-- Data under study --

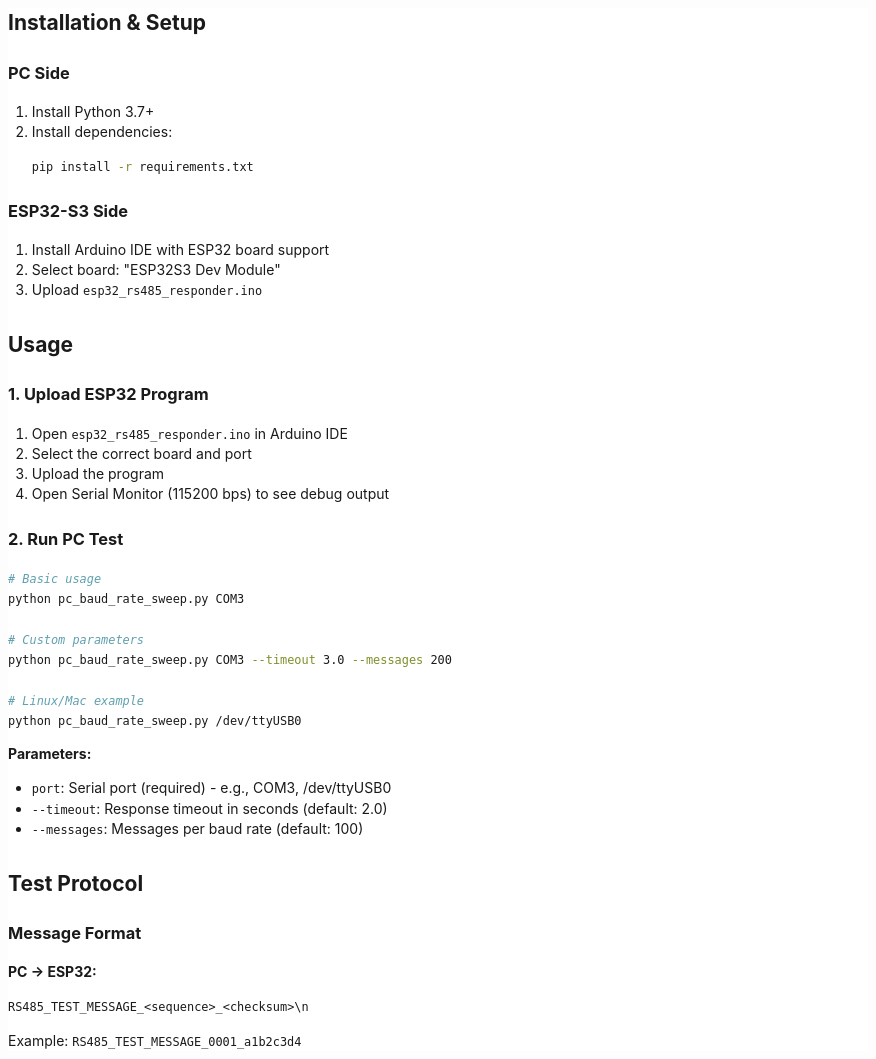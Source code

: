 ## Installation & Setup

### PC Side

1. Install Python 3.7+
2. Install dependencies:
   ```bash
   pip install -r requirements.txt
   ```

### ESP32-S3 Side

1. Install Arduino IDE with ESP32 board support
2. Select board: "ESP32S3 Dev Module"
3. Upload `esp32_rs485_responder.ino`

## Usage

### 1. Upload ESP32 Program

1. Open `esp32_rs485_responder.ino` in Arduino IDE
2. Select the correct board and port
3. Upload the program
4. Open Serial Monitor (115200 bps) to see debug output

### 2. Run PC Test

```bash
# Basic usage
python pc_baud_rate_sweep.py COM3

# Custom parameters
python pc_baud_rate_sweep.py COM3 --timeout 3.0 --messages 200

# Linux/Mac example
python pc_baud_rate_sweep.py /dev/ttyUSB0
```

**Parameters:**
- `port`: Serial port (required) - e.g., COM3, /dev/ttyUSB0
- `--timeout`: Response timeout in seconds (default: 2.0)
- `--messages`: Messages per baud rate (default: 100)

## Test Protocol

### Message Format

**PC → ESP32:**
```
RS485_TEST_MESSAGE_<sequence>_<checksum>\n
```
Example: `RS485_TEST_MESSAGE_0001_a1b2c3d4`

-- Work request --
Starting with the line that contains "2. Select the correct board and port", return every line through the last one of the records, exactly as written.

-- Solution below --
2. Select the correct board and port
3. Upload the program
4. Open Serial Monitor (115200 bps) to see debug output

### 2. Run PC Test

```bash
# Basic usage
python pc_baud_rate_sweep.py COM3

# Custom parameters
python pc_baud_rate_sweep.py COM3 --timeout 3.0 --messages 200

# Linux/Mac example
python pc_baud_rate_sweep.py /dev/ttyUSB0
```

**Parameters:**
- `port`: Serial port (required) - e.g., COM3, /dev/ttyUSB0
- `--timeout`: Response timeout in seconds (default: 2.0)
- `--messages`: Messages per baud rate (default: 100)

## Test Protocol

### Message Format

**PC → ESP32:**
```
RS485_TEST_MESSAGE_<sequence>_<checksum>\n
```
Example: `RS485_TEST_MESSAGE_0001_a1b2c3d4`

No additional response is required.